◆ **Your goal**
Each line in the entries below that holds the word "PDFs" belongs in the answer.
—————
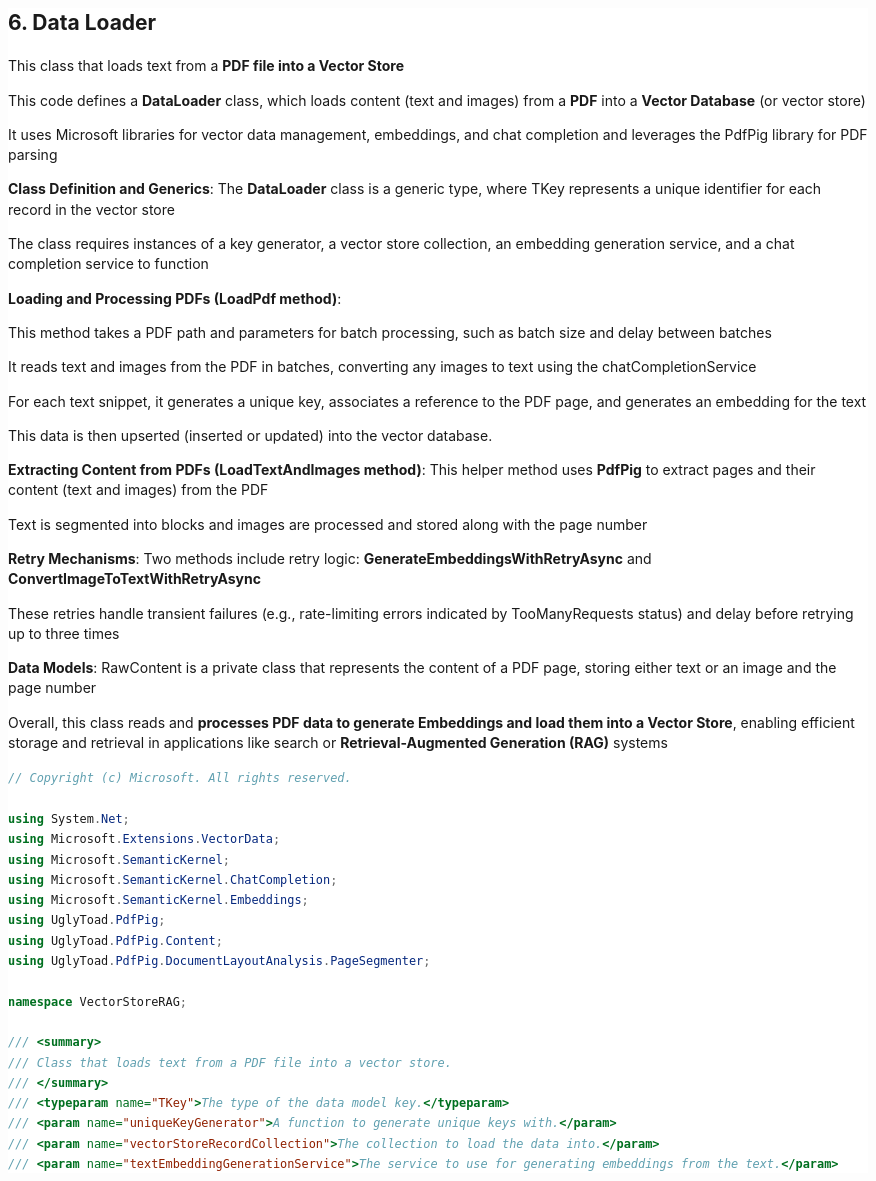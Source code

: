 ## 6. Data Loader

This class that loads text from a **PDF file into a Vector Store**

This code defines a **DataLoader** class, which loads content (text and images) from a **PDF** into a **Vector Database** (or vector store)

It uses Microsoft libraries for vector data management, embeddings, and chat completion and leverages the PdfPig library for PDF parsing

**Class Definition and Generics**: The **DataLoader** class is a generic type, where TKey represents a unique identifier for each record in the vector store

The class requires instances of a key generator, a vector store collection, an embedding generation service, and a chat completion service to function

**Loading and Processing PDFs (LoadPdf method)**:

This method takes a PDF path and parameters for batch processing, such as batch size and delay between batches

It reads text and images from the PDF in batches, converting any images to text using the chatCompletionService

For each text snippet, it generates a unique key, associates a reference to the PDF page, and generates an embedding for the text

This data is then upserted (inserted or updated) into the vector database.

**Extracting Content from PDFs (LoadTextAndImages method)**: This helper method uses **PdfPig** to extract pages and their content (text and images) from the PDF

Text is segmented into blocks and images are processed and stored along with the page number

**Retry Mechanisms**: Two methods include retry logic: **GenerateEmbeddingsWithRetryAsync** and **ConvertImageToTextWithRetryAsync**

These retries handle transient failures (e.g., rate-limiting errors indicated by TooManyRequests status) and delay before retrying up to three times

**Data Models**: RawContent is a private class that represents the content of a PDF page, storing either text or an image and the page number

Overall, this class reads and **processes PDF data to generate Embeddings and load them into a Vector Store**, enabling efficient storage and retrieval in applications like search or **Retrieval-Augmented Generation (RAG)** systems

```csharp
// Copyright (c) Microsoft. All rights reserved.

using System.Net;
using Microsoft.Extensions.VectorData;
using Microsoft.SemanticKernel;
using Microsoft.SemanticKernel.ChatCompletion;
using Microsoft.SemanticKernel.Embeddings;
using UglyToad.PdfPig;
using UglyToad.PdfPig.Content;
using UglyToad.PdfPig.DocumentLayoutAnalysis.PageSegmenter;

namespace VectorStoreRAG;

/// <summary>
/// Class that loads text from a PDF file into a vector store.
/// </summary>
/// <typeparam name="TKey">The type of the data model key.</typeparam>
/// <param name="uniqueKeyGenerator">A function to generate unique keys with.</param>
/// <param name="vectorStoreRecordCollection">The collection to load the data into.</param>
/// <param name="textEmbeddingGenerationService">The service to use for generating embeddings from the text.</param>
```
—————
◆ **Solution to the problem**
**Loading and Processing PDFs (LoadPdf method)**:
**Extracting Content from PDFs (LoadTextAndImages method)**: This helper method uses **PdfPig** to extract pages and their content (text and images) from the PDF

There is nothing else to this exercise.